Genome wide association studies and insight into etiology of type 2 diabetes and obesity
In type 2 diabetes, the pancreatic beta cell–secreting capacity becomes inadequate to overcome the progressive peripheral resistance to insulin uptake. Factors that play roles in the development of peripheral insulin resistance include age, inactivity, and weight gain. McCarthy (2010) reviewed the discovery of genes that impact susceptibility to diabetes and obesity. He considered three waves of discovery. The first included family-based linkage studies. These studies led to the identification of genes involved in a number of Mendelian forms of early-onset diabetes, including neonatal diabetes and maturity-onset diabetes of the young (MODY). Genes that were found to play a role in MODY included NEUROD1 (neurogenic differentiation 1); GCK (glucokinase); hepatic nuclear factor genes HNF1A, HNF1B, and HNF4A; and IPF (insulin promoter factor). Family studies also led to the discovery of a mitochondrial DNA mutation that predisposes carriers to diabetes and deafness.
McCarthy noted that family studies of childhood obesity led to the discovery of rare forms of this condition due to mutations in any one of three genes: leptin, leptin receptor, and pro-opiomelanocortin.

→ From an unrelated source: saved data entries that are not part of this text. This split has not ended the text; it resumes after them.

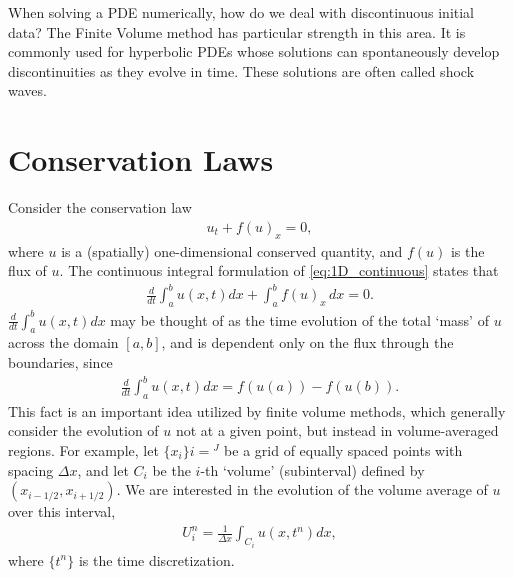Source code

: \label{lab:finitevolume}

When solving a PDE numerically, how do we deal with discontinuous initial data? The Finite Volume method has particular strength in this area. It is commonly used for hyperbolic PDEs whose solutions can spontaneously develop discontinuities as they evolve in time. These solutions are often called shock waves. 

\section*{Conservation Laws}
Consider the conservation law
\begin{align}\label{eq:1D_continuous}
u_t + f(u)_x = 0,
\end{align}
where $u$ is a (spatially) one-dimensional conserved quantity, and $f(u)$ is the flux of $u$.  The continuous integral formulation of  \eqref{eq:1D_continuous} states that 
\begin{align*}
	\frac{d}{dt}\int_a^b u(x,t) dx + \int_a^b f(u)_x \,dx = 0.
\end{align*}
$\frac{d}{dt}\int_a^b u(x,t) dx$ may be thought of as the time evolution of the total `mass' of $u$ across the domain $[a,b]$, and is 
 dependent only on the flux through the boundaries, since 
\begin{align*}
\frac{d}{dt}\int_a^b u(x,t) dx = f(u(a))-f(u(b)).
\end{align*}
This fact is an important idea utilized by finite volume methods, which generally consider the evolution of $u$ not at a given point, but instead in volume-averaged regions.  For example, let $\{x_i\}{i = }^J$ be a grid of equally spaced points with spacing  $\Delta x$, and let $C_i$ be the $i$-th `volume' (subinterval) defined by $(x_{i-1/2},x_{i+1/2})$. We are interested in the evolution of the volume average of $u$ over this interval,
\begin{align*}
U_i^n  = \frac{1}{\Delta x}\int_{C_i} u(x,t^n)dx,
\end{align*}
where $\{t^n\}$ is the time discretization.

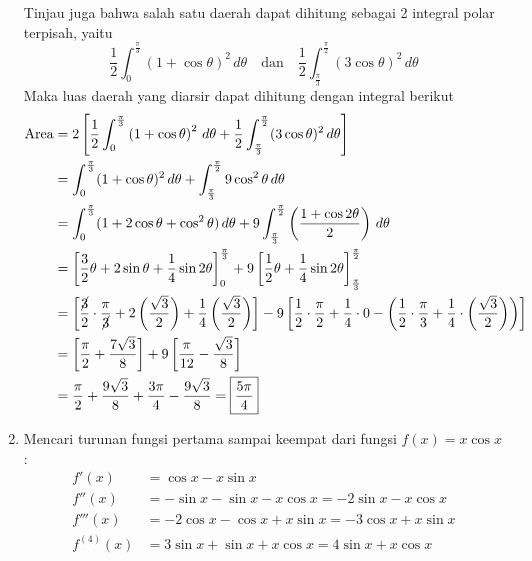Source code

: \documentclass[11pt,openany,a4paper]{article}
\begin{document}
\begin{enumerate}
        Tinjau juga bahwa salah satu daerah dapat dihitung sebagai 2 integral polar terpisah, yaitu
        \[ \frac{1}{2}\int_{0}^{\frac{\pi}{3}} \left(1+\cos\theta\right)^2 \, d\theta \quad\text{dan}\quad \frac{1}{2}\int_{\frac{\pi}{3}}^{\frac{\pi}{2}} \left(3\cos\theta\right)^2 \, d\theta \]
        Maka luas daerah yang diarsir dapat dihitung dengan integral berikut
        \begin{align*}
            \text{Area} &= 2\left[\frac{1}{2}\int_{0}^{\frac{\pi}{3}} \left(1+\cos\theta\right)^2 \, d\theta + \frac{1}{2}\int_{\frac{\pi}{3}}^{\frac{\pi}{2}} (3\cos\theta)^2 \, d\theta\right]\\
            &= \int_{0}^{\frac{\pi}{3}} (1+\cos\theta)^2 \, d\theta + \int_{\frac{\pi}{3}}^{\frac{\pi}{2}} 9\cos^2\theta \, d\theta\\
            &= \int_{0}^{\frac{\pi}{3}} (1 + 2\cos\theta + \cos^2\theta) \, d\theta + 9\int_{\frac{\pi}{3}}^{\frac{\pi}{2}} \left(\frac{1+\cos 2\theta}{2}\right) \, d\theta\\
            &= \left[\frac{3}{2}\theta + 2\sin\theta + \frac{1}{4}\sin 2\theta\right]_{0}^{\frac{\pi}{3}} + 9\left[\frac{1}{2}\theta + \frac{1}{4}\sin 2\theta\right]_{\frac{\pi}{3}}^{\frac{\pi}{2}}\\
            &= \left[\frac{\cancel{3}}{2}\cdot\frac{\pi}{\cancel{3}} + 2\left(\frac{\sqrt{3}}{2}\right) + \frac{1}{4}\left(\frac{\sqrt{3}}{2}\right)\right] - 9\left[\frac{1}{2}\cdot\frac{\pi}{2} + \frac{1}{4}\cdot 0 - \left(\frac{1}{2}\cdot\frac{\pi}{3} + \frac{1}{4}\cdot\left(\frac{\sqrt{3}}{2}\right)\right)\right]\\
            &= \left[\frac{\pi}{2} + \frac{7\sqrt{3}}{8}\right] + 9\left[\frac{\pi}{12} - \frac{\sqrt{3}}{8}\right]\\
            &= \frac{\pi}{2} + \frac{9\sqrt{3}}{8} + \frac{3\pi}{4} - \frac{9\sqrt{3}}{8}= \boxed{\frac{5\pi}{4}}
        \end{align*}
      \item Mencari turunan fungsi pertama sampai keempat dari fungsi \( f(x) = x \cos x \):
        \begin{align*}
            f'(x) &= \cos x - x\sin x\\
            f''(x) &= -\sin x - \sin x - x\cos x = -2\sin x - x\cos x\\
            f'''(x) &= -2\cos x - \cos x + x\sin x = -3\cos x + x\sin x\\
            f^{(4)}(x) &= 3\sin x + \sin x + x\cos x = 4\sin x + x\cos x 
        \end{align*}

\end{enumerate}
\end{document}
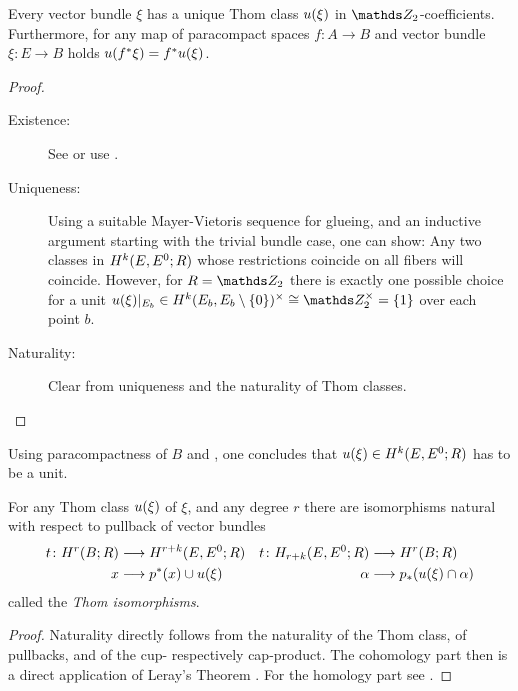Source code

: \begin{Thm}
  Every vector bundle $\xi$ has a unique Thom class ${u}(\xi)$ in
  $\Zmod2$-coefficients.
  Furthermore, for any map of paracompact spaces $f\colon A\to B$ and
  vector bundle $\xi\colon E\to B$ holds ${u}({f}^* \xi) = {f}^* {u}(\xi)$.
  \begin{proof}
    \begin{description}
    \item[Existence:] See \cite[Theorem~4D.10]{hatcher} or use
      \cite[Proposition~17.9.3]{tomdieck}.
    \item[Uniqueness:] %
      Using a suitable Mayer-Vietoris sequence for glueing, and an
      inductive argument starting with the trivial bundle case, one can show:
      Any two classes in $H^{k}(E, {E}^0;R)$ whose
      restrictions coincide on all fibers will coincide.
      However, for $R=\Zmod2$ there is exactly one possible choice for
      a unit $\u{\xi}|_{E_b}\in
      \H^{\rkk}(\spherepair{E_b})^\times\cong\Zmod2^\times=\{1\}$
      over each point $b$.
    \item[Naturality:] Clear from uniqueness and the naturality of Thom classes.
    \end{description}
  \end{proof}
\end{Thm}

\begin{Rem}
  Using paracompactness of $B$ and
  \cite[Proposition~17.9.6]{tomdieck}, one concludes that
  ${u}(\xi)\in H^{k}(E, {E}^0;R)$ has to be a unit.
\end{Rem}

\begin{Thm}
  For any Thom class ${u}(\xi)$ of $\xi$, and any degree $r$ there are
  isomorphisms natural with respect to pullback of vector bundles
  \begin{align*}
    t\colon
    H^r(B;R) &\longrightarrow H^{r+k}(E, {E}^0; R)
    & t\colon
      H_{r+k}(E, {E}^0; R) &\longrightarrow H^r(B;R)
    \\
    x &\longrightarrow {p}^* (x) \cup {u}(\xi)
    & \alpha &\longrightarrow {p}_* ({u}(\xi) \cap \alpha)
  \end{align*}
  called the \emph{Thom isomorphisms}.
  \begin{proof} %
    Naturality directly follows from the naturality of the Thom class,
    of pullbacks, and of the cup- respectively cap-product.
    The cohomology part then is a direct application of Leray's Theorem
    \cite[Theorem~4D.8]{hatcher}.
    For the homology part see \forexample \cite[Theorem~14.6]{switzer}.
  \end{proof}
\end{Thm}

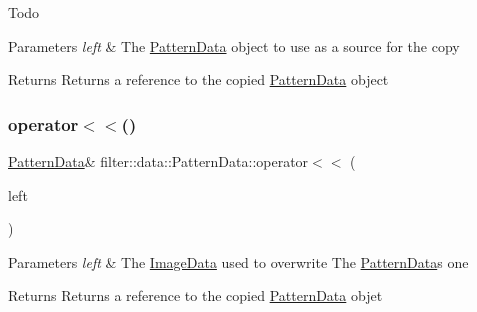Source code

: \begin{DoxyRefDesc}{Todo}
\item[\hyperlink{todo__todo000026}{Todo}]\end{DoxyRefDesc}

\begin{DoxyParams}{Parameters}
{\em left} & The \hyperlink{classfilter_1_1data_1_1_pattern_data}{Pattern\+Data} object to use as a source for the copy \\
\hline
\end{DoxyParams}
\begin{DoxyReturn}{Returns}
Returns a reference to the copied \hyperlink{classfilter_1_1data_1_1_pattern_data}{Pattern\+Data} object 
\end{DoxyReturn}
\mbox{\label{classfilter_1_1data_1_1_pattern_data_a51313490894a4f3a0b4568d4c8b2462d}} 
\subsubsection{\texorpdfstring{operator$<$$<$()}{operator<<()}\hspace{0.1cm}{\footnotesize\ttfamily [2/2]}}
{\footnotesize\ttfamily \hyperlink{classfilter_1_1data_1_1_pattern_data}{Pattern\+Data}\& filter\+::data\+::\+Pattern\+Data\+::operator$<$$<$ (\begin{DoxyParamCaption}\item[{const \hyperlink{classfilter_1_1data_1_1_image_data}{Image\+Data} \&}]{left }\end{DoxyParamCaption})\hspace{0.3cm}{\ttfamily [inline]}}


\begin{DoxyParams}{Parameters}
{\em left} & The \hyperlink{classfilter_1_1data_1_1_image_data}{Image\+Data} used to overwrite The \hyperlink{classfilter_1_1data_1_1_pattern_data}{Pattern\+Data}\textquotesingle{}s one \\
\hline
\end{DoxyParams}
\begin{DoxyReturn}{Returns}
Returns a reference to the copied \hyperlink{classfilter_1_1data_1_1_pattern_data}{Pattern\+Data} objet 
\end{DoxyReturn}
\mbox{\label{classfilter_1_1data_1_1_pattern_data_ab7207131a33c3708fa04fa832ae0f458}} 

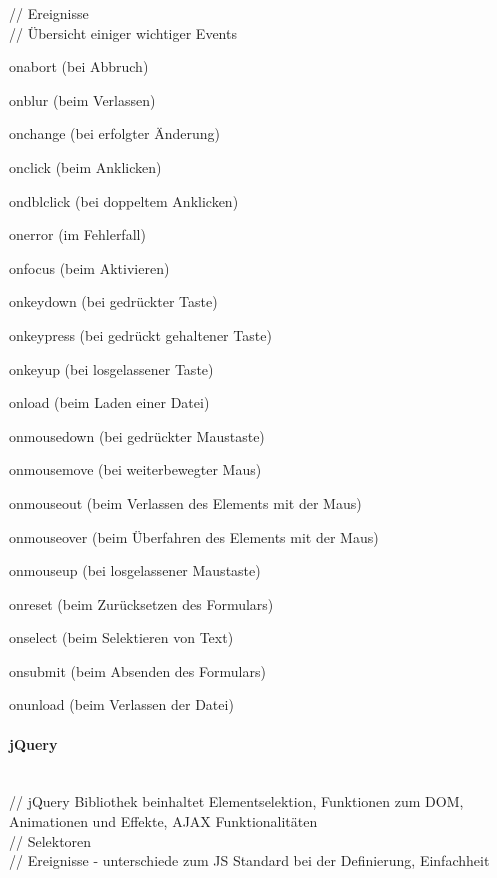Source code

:\documentclass[12pt,a4paper,bibliography=totocnumbered,listof=totocnumbered]{scrartcl}
\begin{document}
// Ereignisse\\
// Übersicht einiger wichtiger Events
    \begin{compactitem}
	    \item onabort (bei Abbruch)
	    \item onblur (beim Verlassen)
	    \item onchange (bei erfolgter Änderung)
	    \item onclick (beim Anklicken)
	    \item ondblclick (bei doppeltem Anklicken)
	    \item onerror (im Fehlerfall)
	    \item onfocus (beim Aktivieren)
	    \item onkeydown (bei gedrückter Taste)
	    \item onkeypress (bei gedrückt gehaltener Taste)
	    \item onkeyup (bei losgelassener Taste)
	    \item onload (beim Laden einer Datei)
	    \item onmousedown (bei gedrückter Maustaste)
	    \item onmousemove (bei weiterbewegter Maus)
	    \item onmouseout (beim Verlassen des Elements mit der Maus)
	    \item onmouseover (beim Überfahren des Elements mit der Maus)
	    \item onmouseup (bei losgelassener Maustaste)
	    \item onreset (beim Zurücksetzen des Formulars)
	    \item onselect (beim Selektieren von Text)
	    \item onsubmit (beim Absenden des Formulars)
	    \item onunload (beim Verlassen der Datei)
    \end{compactitem}

\paragraph{jQuery}
$\;$ \\
// jQuery Bibliothek beinhaltet Elementselektion, Funktionen zum DOM, Animationen und Effekte, AJAX Funktionalitäten\\

// Selektoren\\

// Ereignisse - unterschiede zum JS Standard bei der Definierung, Einfachheit\\
\end{document}
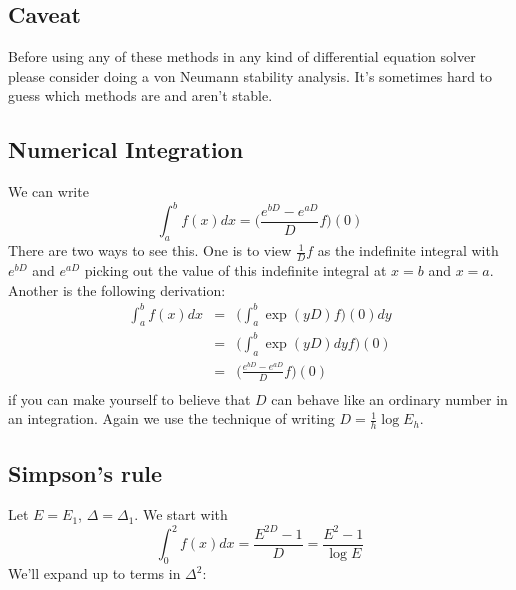 \documentclass[a4paper]{article}
\theoremstyle{definition}
\begin{document}
\subsection{Caveat}
Before using any of these methods in any kind of differential equation solver please consider doing a von Neumann stability analysis.
It's sometimes hard to guess which methods are and aren't stable.

\subsection{Numerical Integration}
We can write
\[
\int_a^b f(x)dx = \Big(\frac{e^{bD}-e^{aD}}{D}f\Big)(0)
\]
There are two ways to see this.
One is to view $\frac{1}{D}f$ as the indefinite integral with $e^{bD}$ and $e^{aD}$ picking out the value of this indefinite integral at $x=b$ and $x=a$.
Another is the following derivation:
\begin{eqnarray*}
\int_a^b f(x)dx & = & \Big(\int_a^b\exp(yD)f\Big)(0) dy \\
& = & \Big(\int_a^b\exp(yD)dy f\Big)(0) \\
& = & \Big(\frac{e^{bD}-e^{aD}}{D}f\Big)(0) \\
\end{eqnarray*}
if you can make yourself to believe that $D$ can behave like an ordinary number in an integration.
Again we use the technique of writing $D=\frac{1}{h}\log E_h$.

\subsection{Simpson's rule}
Let $E=E_1$, $\Delta=\Delta_1$.
We start with
\[
\int_0^2f(x)dx = \frac{E^{2D}-1}{D} = \frac{E^2-1}{\log E}
\]
We'll expand up to terms in $\Delta^2$:
\end{document}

The second phase of investigation into diabetes and obesity involved searching for variants in candidate genes. These studies led to the identification of common variants of modest effect in PPARG (peroxisome proliferation activated receptor gamma) and KCNJ11 (potassium inwardly-rectifying channel, subfamily J, member 11). Resequencing of the melanocortin 4-receptor gene led to the identification of associated variants in 2% to 3% of cases of obesity.
A third wave of studies involved large-scale analysis of common DNA sequence variants (SNPs). McCarthy considered this to be the most successful wave of studies. Important diabetes-associated loci identified in these studies include the transcription factor that modulates pancreatic function TCF7L2; cyclin-dependent kinases CDKAL1, CDKN2A, and CDKN2B, which regulate cyclin; and HHEX, a gene involved in beta cell development. Each copy of a susceptibility allele at one of these loci leads to a 15% to 20% increase in the risk for diabetes.
McCarthy reported at least 40 known loci with alleles associated with increased risk of diabetes. Of interest is the fact that five of the loci with common variant alleles associated with increased risk of diabetes also harbor rare variants involved in familial or syndromic diabetes. These four loci are wolframin (NFS1); hepatocyte nuclear factors HNF1A and HNF1B; the melatonin receptor MTNR1B; and IRS1 insulin receptor substrate 1, which impacts insulin action.